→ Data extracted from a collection
::::
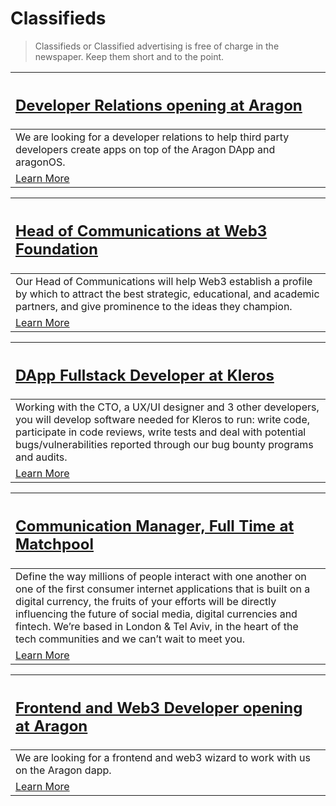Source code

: # Classifieds

> Classifieds or Classified advertising is free of charge in the newspaper. Keep them short and to the point.

[<h2>Developer Relations opening at Aragon</h2>](https://wiki.aragon.one/jobs/openings/dev_rel/) |
:-----------|
We are looking for a developer relations to help third party developers create apps on top of the Aragon DApp and aragonOS. |
[Learn More](https://wiki.aragon.one/jobs/openings/dev_rel/) |

[<h2>Head of Communications at Web3 Foundation</h2>](https://angel.co/web3-foundation/jobs/316492-head-of-communications) |
:-----------|
Our Head of Communications will help Web3 establish a profile by which to attract the best strategic, educational, and academic partners, and give prominence to the ideas they champion.  |
[Learn More](https://angel.co/web3-foundation/jobs/316492-head-of-communications) |

[<h2>DApp Fullstack Developer at Kleros</h2>](https://angel.co/kleros/jobs/253554-dapp-fullstack-developer) |
:-----------|
Working with the CTO, a UX/UI designer and 3 other developers, you will develop software needed for Kleros to run: write code, participate in code reviews, write tests and deal with potential bugs/vulnerabilities reported through our bug bounty programs and audits. |
[Learn More](https://angel.co/kleros/jobs/253554-dapp-fullstack-developer) |

[<h2>Communication Manager, Full Time at Matchpool</h2>](https://www.matchpool.com/careers/) |
:-----------|
Define the way millions of people interact with one another on one of the first consumer internet applications that is built on a digital currency, the fruits of your efforts will be directly influencing the future of social media, digital currencies and fintech. We’re based in London & Tel Aviv, in the heart of the tech communities and we can’t wait to meet you. |
[Learn More](https://www.matchpool.com/careers/) |

[<h2>Frontend and Web3 Developer opening at Aragon</h2>](https://wiki.aragon.one/jobs/openings/frontend/) |
:-----------|
We are looking for a frontend and web3 wizard to work with us on the Aragon dapp. |
[Learn More](https://wiki.aragon.one/jobs/openings/frontend/) |
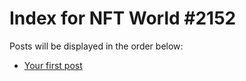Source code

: # Index for NFT World #2152
Posts will be displayed in the order below:

- [Your first post](./001-first.md)

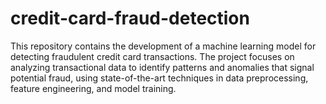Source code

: # credit-card-fraud-detection
This repository contains the development of a machine learning model for detecting fraudulent credit card transactions. The project focuses on analyzing transactional data to identify patterns and anomalies that signal potential fraud, using state-of-the-art techniques in data preprocessing, feature engineering, and model training.
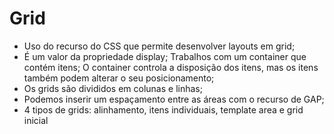 # Grid
- Uso do recurso do CSS que permite desenvolver layouts em grid;
- É um valor da propriedade display; Trabalhos com um container que contém itens; O container controla a disposição dos itens, 
  mas os itens também podem alterar o seu posicionamento; 
- Os grids são divididos em colunas e linhas; 
- Podemos inserir um espaçamento entre as áreas com o recurso de GAP;
- 4 tipos de grids: alinhamento, itens individuais, template area e grid inicial

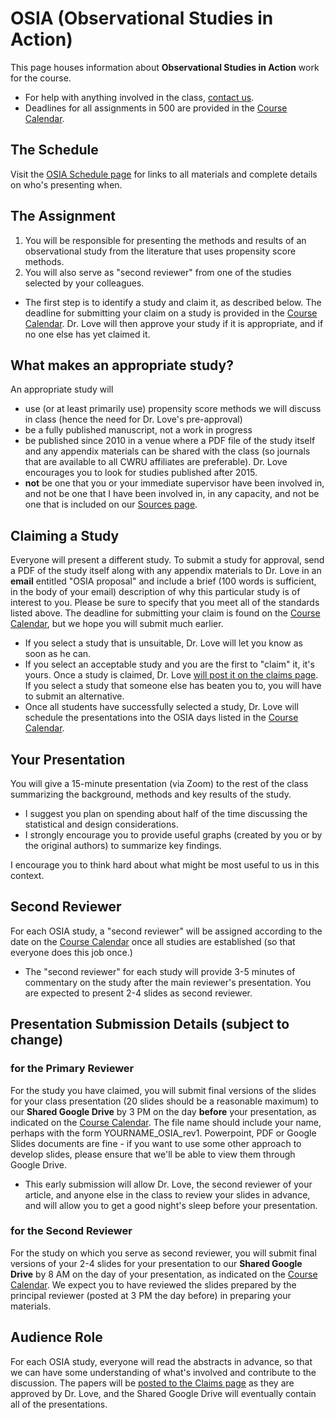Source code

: # OSIA (Observational Studies in Action)

This page houses information about **Observational Studies in Action** work for the course.

- For help with anything involved in the class, [contact us](https://thomaselove.github.io/500/contact.html).
- Deadlines for all assignments in 500 are provided in the [Course Calendar](https://thomaselove.github.io/500/calendar.html).

## The Schedule

Visit the [OSIA Schedule page](https://github.com/THOMASELOVE/500-2021/blob/master/osia/schedule.md) for links to all materials and complete details on who's presenting when.

## The Assignment

1. You will be responsible for presenting the methods and results of an observational study from the literature that uses propensity score methods.
2. You will also serve as "second reviewer" from one of the studies selected by your colleagues.

- The first step is to identify a study and claim it, as described below. The deadline for submitting your claim on a study is provided in the [Course Calendar](https://thomaselove.github.io/500/calendar.html). Dr. Love will then approve your study if it is appropriate, and if no one else has yet claimed it.

## What makes an appropriate study?

An appropriate study will 

- use (or at least primarily use) propensity score methods we will discuss in class (hence the need for Dr. Love's pre-approval)
- be a fully published manuscript, not a work in progress
- be published since 2010 in a venue where a PDF file of the study itself and any appendix materials can be shared with the class (so journals that are available to all CWRU affiliates are preferable). Dr. Love encourages you to look for studies published after 2015.
- **not** be one that you or your immediate supervisor have been involved in, and not be one that I have been involved in, in any capacity, and not be one that is included on our [Sources page](https://github.com/THOMASELOVE/500-2021/tree/master/sources).

## Claiming a Study

Everyone will present a different study. To submit a study for approval, send a PDF of the study itself along with any appendix materials to Dr. Love in an **email** entitled "OSIA proposal" and include a brief (100 words is sufficient, in the body of your email) description of why this particular study is of interest to you. Please be sure to specify that you meet all of the standards listed above. The deadline for submitting your claim is found on the [Course Calendar](https://thomaselove.github.io/500/calendar.html), but we hope you will submit much earlier.

- If you select a study that is unsuitable, Dr. Love will let you know as soon as he can.
- If you select an acceptable study and you are the first to "claim" it, it's yours. Once a study is claimed, Dr. Love [will post it on the claims page](https://github.com/THOMASELOVE/500-2021/tree/master/osia/claims). If you select a study that someone else has beaten you to, you will have to submit an alternative.
- Once all students have successfully selected a study, Dr. Love will schedule the presentations into the OSIA days listed in the [Course Calendar](https://thomaselove.github.io/500/calendar.html).

## Your Presentation

You will give a 15-minute presentation (via Zoom) to the rest of the class summarizing the background, methods and key results of the study. 

- I suggest you plan on spending about half of the time discussing the statistical and design considerations.
- I strongly encourage you to provide useful graphs (created by you or by the original authors) to summarize key findings.

I encourage you to think hard about what might be most useful to us in this context. 

## Second Reviewer

For each OSIA study, a "second reviewer" will be assigned according to the date on the [Course Calendar](https://thomaselove.github.io/500/calendar.html) once all studies are established (so that everyone does this job once.) 

- The "second reviewer" for each study will provide 3-5 minutes of commentary on the study after the main reviewer's presentation. You are expected to present 2-4 slides as second reviewer. 

## Presentation Submission Details (subject to change)

### for the Primary Reviewer

For the study you have claimed, you will submit final versions of the slides for your class presentation (20 slides should be a reasonable maximum) to our **Shared Google Drive** by 3 PM on the day **before** your presentation, as indicated on the [Course Calendar](https://thomaselove.github.io/500/calendar.html). The file name should include your name, perhaps with the form YOURNAME_OSIA_rev1. Powerpoint, PDF or Google Slides documents are fine - if you want to use some other approach to develop slides, please ensure that we'll be able to view them through Google Drive.

- This early submission will allow Dr. Love, the second reviewer of your article, and anyone else in the class to review your slides in advance, and will allow you to get a good night's sleep before your presentation.

### for the Second Reviewer

For the study on which you serve as second reviewer, you will submit final versions of your 2-4 slides for your presentation to our **Shared Google Drive** by 8 AM on the day of your presentation, as indicated on the [Course Calendar](https://thomaselove.github.io/500/calendar.html). We expect you to have reviewed the slides prepared by the principal reviewer (posted at 3 PM the day before) in preparing your materials.

## Audience Role

For each OSIA study, everyone will read the abstracts in advance, so that we can have some understanding of what's involved and contribute to the discussion. The papers will be [posted to the Claims page](https://github.com/THOMASELOVE/500-2021/tree/master/osia/claims) as they are approved by Dr. Love, and the Shared Google Drive will eventually contain all of the presentations.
::::
→ How to complete this task
Could you restate word for word the lines above from the one containing "## The Schedule" through the one containing "2. You will", both included, and nothing else?

→ Reply
## The Schedule

Visit the [OSIA Schedule page](https://github.com/THOMASELOVE/500-2021/blob/master/osia/schedule.md) for links to all materials and complete details on who's presenting when.

## The Assignment

1. You will be responsible for presenting the methods and results of an observational study from the literature that uses propensity score methods.
2. You will also serve as "second reviewer" from one of the studies selected by your colleagues.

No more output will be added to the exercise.